Monitoring the exposures to toxicants and stressors throughout the entire lifespan, including the prenatal stage, as formalized in the concept of the exposome, highlights the methodological and conceptual challenges for considering the environment as a potential source of stressors that can impact heath. The huge diversity of chemical and physical agents produced by anthropogenic activities preclude the toxicological testing of every single stressor. A framework is thus needed to gather the existing and the forthcoming knowledge on the different stressors and their effects at different biological scales (molecular, cellular, individual), as well as to rationalize experimentations to decrease costs and construct predictive models for mixtures of stressors. The adverse outcome pathways (AOPs) is a formal framework that helps to assemble the current knowledge on well-accepted biological events that lead to disease progression. In addition, AOPs are proposed to build models that are useful for risk assessment. AOPs start with a molecular initiating event (MIE) defined as the first chemical or physical interaction of a stressor with its molecular target. Once initiated, the MIE leads to a series of downstream key events (KEs) at the molecular, cellular, tissue, organ, and individual level, which are necessary for the apparition of the adverse outcome (AO).
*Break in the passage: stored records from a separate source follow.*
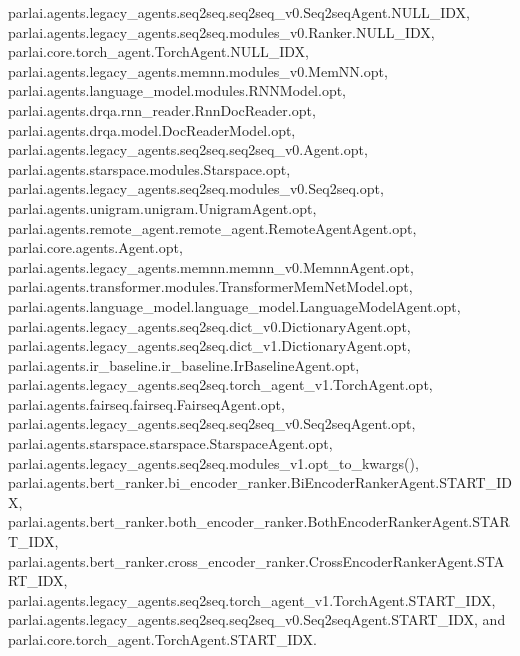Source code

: parlai.\+agents.\+legacy\+\_\+agents.\+seq2seq.\+seq2seq\+\_\+v0.\+Seq2seq\+Agent.\+N\+U\+L\+L\+\_\+\+I\+DX, parlai.\+agents.\+legacy\+\_\+agents.\+seq2seq.\+modules\+\_\+v0.\+Ranker.\+N\+U\+L\+L\+\_\+\+I\+DX, parlai.\+core.\+torch\+\_\+agent.\+Torch\+Agent.\+N\+U\+L\+L\+\_\+\+I\+DX, parlai.\+agents.\+legacy\+\_\+agents.\+memnn.\+modules\+\_\+v0.\+Mem\+N\+N.\+opt, parlai.\+agents.\+language\+\_\+model.\+modules.\+R\+N\+N\+Model.\+opt, parlai.\+agents.\+drqa.\+rnn\+\_\+reader.\+Rnn\+Doc\+Reader.\+opt, parlai.\+agents.\+drqa.\+model.\+Doc\+Reader\+Model.\+opt, parlai.\+agents.\+legacy\+\_\+agents.\+seq2seq.\+seq2seq\+\_\+v0.\+Agent.\+opt, parlai.\+agents.\+starspace.\+modules.\+Starspace.\+opt, parlai.\+agents.\+legacy\+\_\+agents.\+seq2seq.\+modules\+\_\+v0.\+Seq2seq.\+opt, parlai.\+agents.\+unigram.\+unigram.\+Unigram\+Agent.\+opt, parlai.\+agents.\+remote\+\_\+agent.\+remote\+\_\+agent.\+Remote\+Agent\+Agent.\+opt, parlai.\+core.\+agents.\+Agent.\+opt, parlai.\+agents.\+legacy\+\_\+agents.\+memnn.\+memnn\+\_\+v0.\+Memnn\+Agent.\+opt, parlai.\+agents.\+transformer.\+modules.\+Transformer\+Mem\+Net\+Model.\+opt, parlai.\+agents.\+language\+\_\+model.\+language\+\_\+model.\+Language\+Model\+Agent.\+opt, parlai.\+agents.\+legacy\+\_\+agents.\+seq2seq.\+dict\+\_\+v0.\+Dictionary\+Agent.\+opt, parlai.\+agents.\+legacy\+\_\+agents.\+seq2seq.\+dict\+\_\+v1.\+Dictionary\+Agent.\+opt, parlai.\+agents.\+ir\+\_\+baseline.\+ir\+\_\+baseline.\+Ir\+Baseline\+Agent.\+opt, parlai.\+agents.\+legacy\+\_\+agents.\+seq2seq.\+torch\+\_\+agent\+\_\+v1.\+Torch\+Agent.\+opt, parlai.\+agents.\+fairseq.\+fairseq.\+Fairseq\+Agent.\+opt, parlai.\+agents.\+legacy\+\_\+agents.\+seq2seq.\+seq2seq\+\_\+v0.\+Seq2seq\+Agent.\+opt, parlai.\+agents.\+starspace.\+starspace.\+Starspace\+Agent.\+opt, parlai.\+agents.\+legacy\+\_\+agents.\+seq2seq.\+modules\+\_\+v1.\+opt\+\_\+to\+\_\+kwargs(), parlai.\+agents.\+bert\+\_\+ranker.\+bi\+\_\+encoder\+\_\+ranker.\+Bi\+Encoder\+Ranker\+Agent.\+S\+T\+A\+R\+T\+\_\+\+I\+DX, parlai.\+agents.\+bert\+\_\+ranker.\+both\+\_\+encoder\+\_\+ranker.\+Both\+Encoder\+Ranker\+Agent.\+S\+T\+A\+R\+T\+\_\+\+I\+DX, parlai.\+agents.\+bert\+\_\+ranker.\+cross\+\_\+encoder\+\_\+ranker.\+Cross\+Encoder\+Ranker\+Agent.\+S\+T\+A\+R\+T\+\_\+\+I\+DX, parlai.\+agents.\+legacy\+\_\+agents.\+seq2seq.\+torch\+\_\+agent\+\_\+v1.\+Torch\+Agent.\+S\+T\+A\+R\+T\+\_\+\+I\+DX, parlai.\+agents.\+legacy\+\_\+agents.\+seq2seq.\+seq2seq\+\_\+v0.\+Seq2seq\+Agent.\+S\+T\+A\+R\+T\+\_\+\+I\+DX, and parlai.\+core.\+torch\+\_\+agent.\+Torch\+Agent.\+S\+T\+A\+R\+T\+\_\+\+I\+DX.

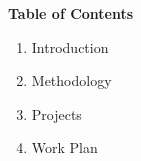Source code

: \documentclass[draft]{agujournal2019}
\begin{document}

\noindent\textbf{Table of Contents}

\begin{enumerate}
    \item Introduction 
    \item Methodology 
    \item Projects 
    \item Work Plan 
\end{enumerate}


%
%

%
%



\end{document}
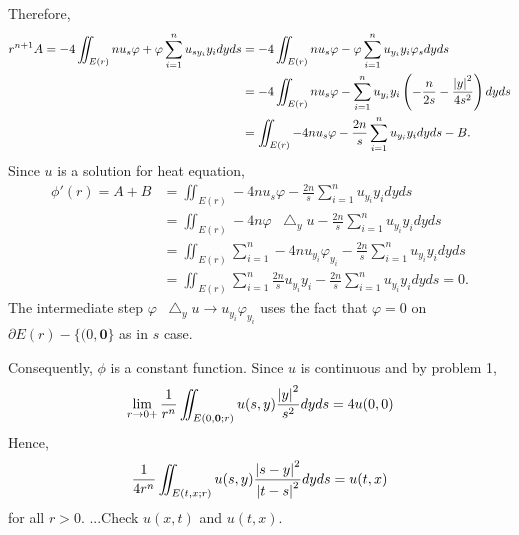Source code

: \documentclass{article}
\newcommand*\Laplace{\mathop{}\!\mathbin\bigtriangleup}
\begin{document}
Therefore,
\begin{equation*}
\begin{split}
r^{n+1}A=-4\iint_{E(r)} nu_s\varphi + \varphi\sum\limits_{i=1}^n u_{sy_i} y_i  dyds &= -4\iint_{E(r)} nu_s\varphi - \varphi\sum\limits_{i=1}^n u_{y_i} y_i \varphi_s dyds \\
&=-4\iint_{E(r)} nu_s\varphi - \sum\limits_{i=1}^n u_{y_i} y_i \left(-\frac{n}{2s}-\frac{\abs{y}^2}{4s^2}\right) dyds \\
&=\iint_{E(r)} -4nu_s\varphi - \frac{2n}{s}\sum\limits_{i=1}^n u_{y_i} y_i dyds - B.
\end{split}
\end{equation*}
Since $u$ is a solution for heat equation,
\begin{equation*}
\begin{split}
\phi'(r)=A+B&=\iint_{E(r)} -4nu_s\varphi - \frac{2n}{s}\sum\limits_{i=1}^n u_{y_i} y_i dyds \\
&=\iint_{E(r)} -4n\varphi\Laplace_y u - \frac{2n}{s}\sum\limits_{i=1}^n u_{y_i} y_i dyds \\
&=\iint_{E(r)} \sum\limits_{i=1}^n-4n u_{y_i}\varphi_{y_i} - \frac{2n}{s}\sum\limits_{i=1}^n u_{y_i} y_i dyds \\
&=\iint_{E(r)} \sum\limits_{i=1}^n\frac{2n}{s} u_{y_i}y_i - \frac{2n}{s}\sum\limits_{i=1}^n u_{y_i} y_i dyds = 0.
\end{split}
\end{equation*}
The intermediate step $\varphi\Laplace_y u \rightarrow u_{y_i}\varphi_{y_i}$ uses the fact that $\varphi=0$ on $\partial E(r)-\{(0, \bm{0}\}$ as in $s$ case.

Consequently, $\phi$ is a constant function. Since $u$ is continuous and by problem 1,
\begin{equation*}
\lim\limits_{r\rightarrow 0+}\frac{1}{r^n}\iint_{E(0,\bm{0};r)}u(s,y)\frac{\abs{y}^2}{s^2}dyds =4u(0,0) 
\end{equation*}
Hence, 
\begin{equation*}
\frac{1}{4r^n}\iint_{E(t,x;r)}u(s,y)\frac{\abs{s-y}^2}{\abs{t-s}^2}dyds = u(t,x)
\end{equation*}
for all $r>0$.
...Check $u(x,t)$ and $u(t,x)$.
\end{document}
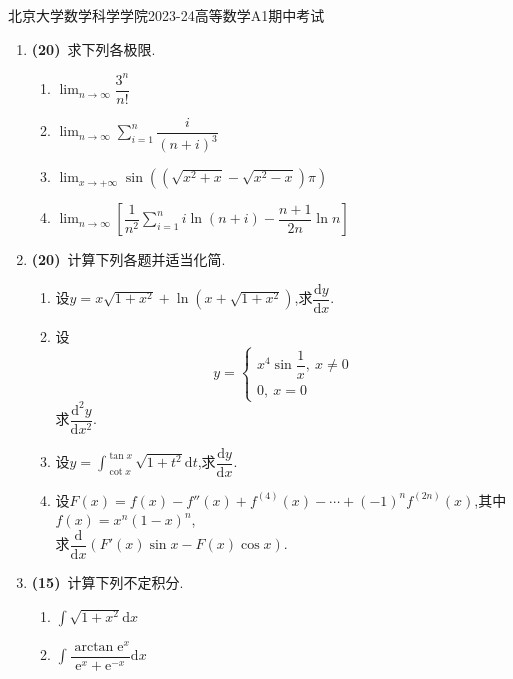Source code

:\documentclass{ctexart}
\newcommand{\e}{\mathrm{e}}
\newcommand{\di}{\mathrm{d}}
\newcommand{\dx}{\di x}
\begin{document}
\pagestyle{empty}
\begin{center}\Large
    北京大学数学科学学院2023-24高等数学A1期中考试
\end{center}
\begin{enumerate}[leftmargin=*,label=\textbf{\arabic*.}]
    \item \textbf{(20)}\ 求下列各极限.
        \begin{enumerate}[label=\textbf{(\arabic*)}]
            \item $\displaystyle\lim_{n\to\infty}{\dfrac{3^n}{n!}}$
            \item $\displaystyle\lim_{n\to\infty}{\sum_{i=1}^{n}{\dfrac{i}{(n+i)^3}}}$
            \item $\displaystyle\lim_{x\to+\infty}{\sin\left(\left(\sqrt{x^2+x}-\sqrt{x^2-x}\right)\pi\right)}$
            \item $\displaystyle\lim_{n\to\infty}\left[\dfrac{1}{n^2}\sum_{i=1}^{n}i\ln(n+i)-\dfrac{n+1}{2n}\ln{n}\right]$
        \end{enumerate}
    \item \textbf{(20)}\ 计算下列各题并适当化简.
        \begin{enumerate}[label=\textbf{(\arabic*)}]
            \item 设$y=x\sqrt{1+x^2}+\ln{\left(x+\sqrt{1+x^2}\right)}$,求$\dfrac{\di y}{\dx}$.
            \item 设
                $$y=\left\{
                    \begin{array}{l}
                        x^4\sin{\dfrac{1}{x}},\ x\neq 0 \\
                        0,\ x=0
                    \end{array}
                    \right.$$
                求$\dfrac{\di^2 y}{\dx^2}$.
            \item 设$\displaystyle y=\int_{\cot x}^{\tan x}\sqrt{1+t^2}\di t$,求$\dfrac{\di y}{\dx}$.
            \item 设$F(x)=f(x)-f''(x)+f^{(4)}(x)-\cdots+(-1)^{n}f^{(2n)}(x)$,其中$f(x)=x^n(1-x)^n$,
                \\求$\dfrac{\di}{\dx}\left(F'(x)\sin x-F(x)\cos x\right)$.
        \end{enumerate}
    \item \textbf{(15)}\ 计算下列不定积分.
        \begin{enumerate}[label=\textbf{(\arabic*)}]
            \item $\displaystyle\int\sqrt{1+x^2}\dx$
            \item $\displaystyle\int\dfrac{\arctan \e^x}{\e^x+\e^{-x}}\dx$

\end{enumerate}
\end{enumerate}
\end{document}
However, building an AOP approach does not only involve making a compilation of the current scientific knowledge, it is also a collaborative exercise that requires the enrollment of recognized experts in their field to identify KE and build the weight of evidences between the initial MIE and the final AO. Such exercise is thus a good opportunity to share and normalize the knowledge, and also to bring consensus across a scientific community. The utility of such framework is exemplified in this special issue that covers how environmental stressors can perturb brain development and functions to translate into cognitive and behavioral phenotypes. Namely, M. Sachana et al. describe how the AOP approach can be used in the field of development of neurotoxicity of chemicals [8].